The Chief walked briskly back to the sanctity of the Executive Suite, his fists clenched in fury. They would pay for this, they would all pay for this, he thought to himself angrily as he turned the gold-plated door handle and walked across the vast expanse of Persian Axminster to his Louis XIV ormolu desk.
Smithers shimmered in through the side door bearing a silver tray of organic Myddfai Mint Tea, a gift from HRH Prince Charles and Camilla.
"Mint tea is very soothing, Sir", Smithers said sympathetically as the Chief sat ashen-faced, staring nostalgically at the gilt-framed portrait of Meryl.
Things had been so much easier back then, he mused, only to be interrupted by Smithers giving one of his little coughs.
"Shall I show them in now, Sir? They are waiting in the ante-room."
"Let them wait", the Chief snapped. It was all so predictable. Madge would give another reading from the Garnant Book of Cliches. He could hear it now:
"It's time they smelled the coffee and realised that we don't live in the real world. We are staring into a black hole, and I would like to thank all the officers for an effort of biblical proportions at the grass roots."
The bossy dog woman in the brown trouser suit would say "I told you so. We should never have let those cameras in. What a disaster!"
And the worst thing about it was that she was right. The carefully scripted meeting and lovingly crafted agenda had once again been derailed.
First it was the Nats and their ludicrous demands. He had never been able to get to grips with the language, and couldn't see what all the fuss was about. Their latest attempt to raise the subject had been seen off, thanks to that little Higgins character, but the next thing would be hordes of unwashed Cymdeithas protesters yelling and screaming in the Executive Car Park, and Griffith Hughes Jones, or whatever his name was, egging them on with his cynghanedd.
Meryl had once more given the critics ammunition with one of her notorious quotes. What had it been this time? Something about moaning parents and a suggestion that they should send their kids off to play on the motorway. Although with any luck the press would not pick up on that, what with all the other disasters. The Carmarthen Journal certainly wouldn't, he consoled himself.
Then it was that diabolical woman with the red hair. After months of trying she had finally managed to unleash a torrent of untreated effluent in the Chamber and done untold damage to the Local Development Plan with her claims about sewage and beaches. He made a mental note to ask Smithers to ring that overweight former councillor in Burry Port and get him to do a publicity swim.

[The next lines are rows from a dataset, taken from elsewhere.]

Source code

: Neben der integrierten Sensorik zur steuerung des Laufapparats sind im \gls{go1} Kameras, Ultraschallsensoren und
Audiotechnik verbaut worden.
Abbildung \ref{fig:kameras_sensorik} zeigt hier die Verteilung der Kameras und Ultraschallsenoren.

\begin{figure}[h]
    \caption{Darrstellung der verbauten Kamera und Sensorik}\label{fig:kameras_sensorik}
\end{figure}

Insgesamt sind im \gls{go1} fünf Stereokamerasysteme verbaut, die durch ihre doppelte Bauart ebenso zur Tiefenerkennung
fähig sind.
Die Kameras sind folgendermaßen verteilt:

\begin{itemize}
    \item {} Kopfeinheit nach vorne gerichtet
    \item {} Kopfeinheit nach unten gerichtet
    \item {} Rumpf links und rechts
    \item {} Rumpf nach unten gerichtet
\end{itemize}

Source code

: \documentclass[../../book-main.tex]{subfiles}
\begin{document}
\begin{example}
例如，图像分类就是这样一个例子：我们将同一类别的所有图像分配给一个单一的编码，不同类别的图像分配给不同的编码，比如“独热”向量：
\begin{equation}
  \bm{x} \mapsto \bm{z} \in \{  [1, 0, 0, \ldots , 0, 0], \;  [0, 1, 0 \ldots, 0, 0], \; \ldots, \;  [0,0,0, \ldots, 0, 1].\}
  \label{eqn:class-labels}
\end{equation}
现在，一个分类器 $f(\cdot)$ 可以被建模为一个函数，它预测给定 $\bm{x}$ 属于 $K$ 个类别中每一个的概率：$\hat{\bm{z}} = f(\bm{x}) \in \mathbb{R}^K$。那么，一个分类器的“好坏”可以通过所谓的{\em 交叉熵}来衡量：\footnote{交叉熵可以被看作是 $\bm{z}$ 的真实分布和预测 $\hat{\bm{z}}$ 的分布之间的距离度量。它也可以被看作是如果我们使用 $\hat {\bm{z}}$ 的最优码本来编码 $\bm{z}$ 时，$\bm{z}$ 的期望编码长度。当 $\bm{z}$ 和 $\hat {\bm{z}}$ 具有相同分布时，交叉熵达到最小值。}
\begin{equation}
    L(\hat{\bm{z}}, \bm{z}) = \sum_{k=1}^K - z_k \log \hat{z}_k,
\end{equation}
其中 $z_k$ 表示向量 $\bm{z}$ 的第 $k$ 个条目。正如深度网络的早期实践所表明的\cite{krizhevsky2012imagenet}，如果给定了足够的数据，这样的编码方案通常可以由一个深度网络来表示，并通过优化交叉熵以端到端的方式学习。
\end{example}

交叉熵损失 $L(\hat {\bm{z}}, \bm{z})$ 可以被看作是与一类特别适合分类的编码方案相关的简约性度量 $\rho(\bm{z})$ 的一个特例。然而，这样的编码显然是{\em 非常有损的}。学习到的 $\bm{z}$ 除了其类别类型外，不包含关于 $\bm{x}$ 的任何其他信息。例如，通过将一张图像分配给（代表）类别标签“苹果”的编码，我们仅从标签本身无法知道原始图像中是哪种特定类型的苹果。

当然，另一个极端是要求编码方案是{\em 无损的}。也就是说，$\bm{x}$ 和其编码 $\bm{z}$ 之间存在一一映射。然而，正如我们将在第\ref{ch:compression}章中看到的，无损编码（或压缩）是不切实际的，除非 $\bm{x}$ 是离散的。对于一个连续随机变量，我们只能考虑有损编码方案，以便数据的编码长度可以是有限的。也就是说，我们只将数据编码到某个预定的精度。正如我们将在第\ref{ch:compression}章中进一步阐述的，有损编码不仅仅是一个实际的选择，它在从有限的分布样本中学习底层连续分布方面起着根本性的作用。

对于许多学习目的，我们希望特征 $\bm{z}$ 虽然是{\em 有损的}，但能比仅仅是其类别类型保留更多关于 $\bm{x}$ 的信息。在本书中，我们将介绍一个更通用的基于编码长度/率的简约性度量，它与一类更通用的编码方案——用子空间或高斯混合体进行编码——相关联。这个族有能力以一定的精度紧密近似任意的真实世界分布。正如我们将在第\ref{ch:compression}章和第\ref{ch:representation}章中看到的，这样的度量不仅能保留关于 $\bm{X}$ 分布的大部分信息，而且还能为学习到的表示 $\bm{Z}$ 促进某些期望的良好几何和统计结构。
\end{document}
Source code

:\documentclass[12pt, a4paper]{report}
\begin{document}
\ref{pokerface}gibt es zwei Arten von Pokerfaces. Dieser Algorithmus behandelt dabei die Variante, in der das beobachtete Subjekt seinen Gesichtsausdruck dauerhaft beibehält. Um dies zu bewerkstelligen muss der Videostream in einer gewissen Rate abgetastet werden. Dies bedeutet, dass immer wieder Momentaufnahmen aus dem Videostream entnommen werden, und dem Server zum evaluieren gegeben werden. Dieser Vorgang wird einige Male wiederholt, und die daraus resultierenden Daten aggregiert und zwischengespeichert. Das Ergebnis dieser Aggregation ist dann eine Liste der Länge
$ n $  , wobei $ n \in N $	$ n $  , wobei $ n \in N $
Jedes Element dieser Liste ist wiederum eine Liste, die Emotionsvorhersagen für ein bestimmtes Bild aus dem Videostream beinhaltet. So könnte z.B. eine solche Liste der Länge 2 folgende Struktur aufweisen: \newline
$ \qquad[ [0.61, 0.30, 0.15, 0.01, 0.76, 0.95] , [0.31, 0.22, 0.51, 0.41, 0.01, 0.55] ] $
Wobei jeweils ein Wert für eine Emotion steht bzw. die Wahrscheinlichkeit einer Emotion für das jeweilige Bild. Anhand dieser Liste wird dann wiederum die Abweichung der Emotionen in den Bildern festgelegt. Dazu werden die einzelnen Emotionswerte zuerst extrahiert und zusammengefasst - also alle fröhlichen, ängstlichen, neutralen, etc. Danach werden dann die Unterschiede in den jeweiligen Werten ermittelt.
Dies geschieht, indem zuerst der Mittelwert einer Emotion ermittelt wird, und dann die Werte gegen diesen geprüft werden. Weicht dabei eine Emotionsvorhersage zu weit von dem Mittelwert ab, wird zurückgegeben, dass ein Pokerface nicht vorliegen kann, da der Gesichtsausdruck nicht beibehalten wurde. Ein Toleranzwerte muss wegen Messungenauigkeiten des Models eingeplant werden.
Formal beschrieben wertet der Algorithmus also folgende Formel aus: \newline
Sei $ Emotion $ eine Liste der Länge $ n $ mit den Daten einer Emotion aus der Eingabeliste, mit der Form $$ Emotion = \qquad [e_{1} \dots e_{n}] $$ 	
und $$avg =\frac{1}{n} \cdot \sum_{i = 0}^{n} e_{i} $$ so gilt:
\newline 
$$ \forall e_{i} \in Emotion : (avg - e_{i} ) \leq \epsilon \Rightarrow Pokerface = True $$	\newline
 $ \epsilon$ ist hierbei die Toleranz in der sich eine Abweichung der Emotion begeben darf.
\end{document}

If that hadn't been bad enough, that whipper snapper Price had spilled the beans about the top secret PRISM surveillance system. Nothing but trouble since the day he had first set foot in County Hall.
To cap it all, there had been that bolshy Bill Thomas from Llanelli who had shouted about being covertly filmed.
Fortunately the new Chair (so much more dependable than the last loose cannon) had managed to bring things to a swift end, and had the cameras switched off.
Smithers coughed once more.
"Very well, Smithers. Show them in", the Chief ordered.
The door had barely opened before he heard that familiar voice barking, "I told you so...."
The mint tea suddenly developed a very bitter taste.